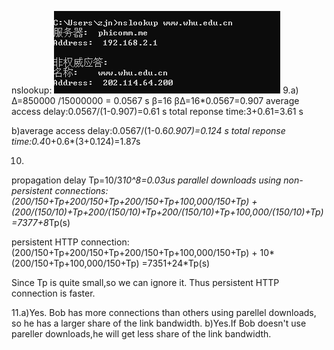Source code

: nslookup:
![](https://raw.githubusercontent.com/zhangjianan803/picture/master/nslookup.png)
9.a)
Δ=850000 /15000000 = 0.0567 s
β=16
βΔ=16*0.0567=0.907
average access delay:0.0567/(1-0.907)=0.61 s
total reponse time:3+0.61=3.61 s

b)average access delay:0.0567/(1-0.6*0.907)=0.124 s
total reponse time:0.4*0+0.6*(3+0.124)=1.87s

10.
propagation delay Tp=10/3*10^8=0.03us
parallel downloads using non-persistent connections:
(200/150+Tp+200/150+Tp+200/150+Tp+100,000/150+Tp) + (200/(150/10)+Tp+200/(150/10)+Tp+200/(150/10)+Tp+100,000/(150/10)+Tp) =7377+8*Tp(s)

persistent HTTP connection:
(200/150+Tp+200/150+Tp+200/150+Tp+100,000/150+Tp) + 10*(200/150+Tp+100,000/150+Tp) =7351+24*Tp(s)

Since Tp is quite small,so we can ignore it. Thus persistent HTTP connection is faster.

11.a)Yes. Bob has more connections than others using parellel downloads, so he has a larger share of the link 
bandwidth.
   b)Yes.If Bob doesn't use pareller downloads,he will get less share of the link bandwidth.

^^^^

▶ PROMPT: Check every line in the entries for the word "link". State how many have it, with no other text.

▶ TASK RESPONSE: 2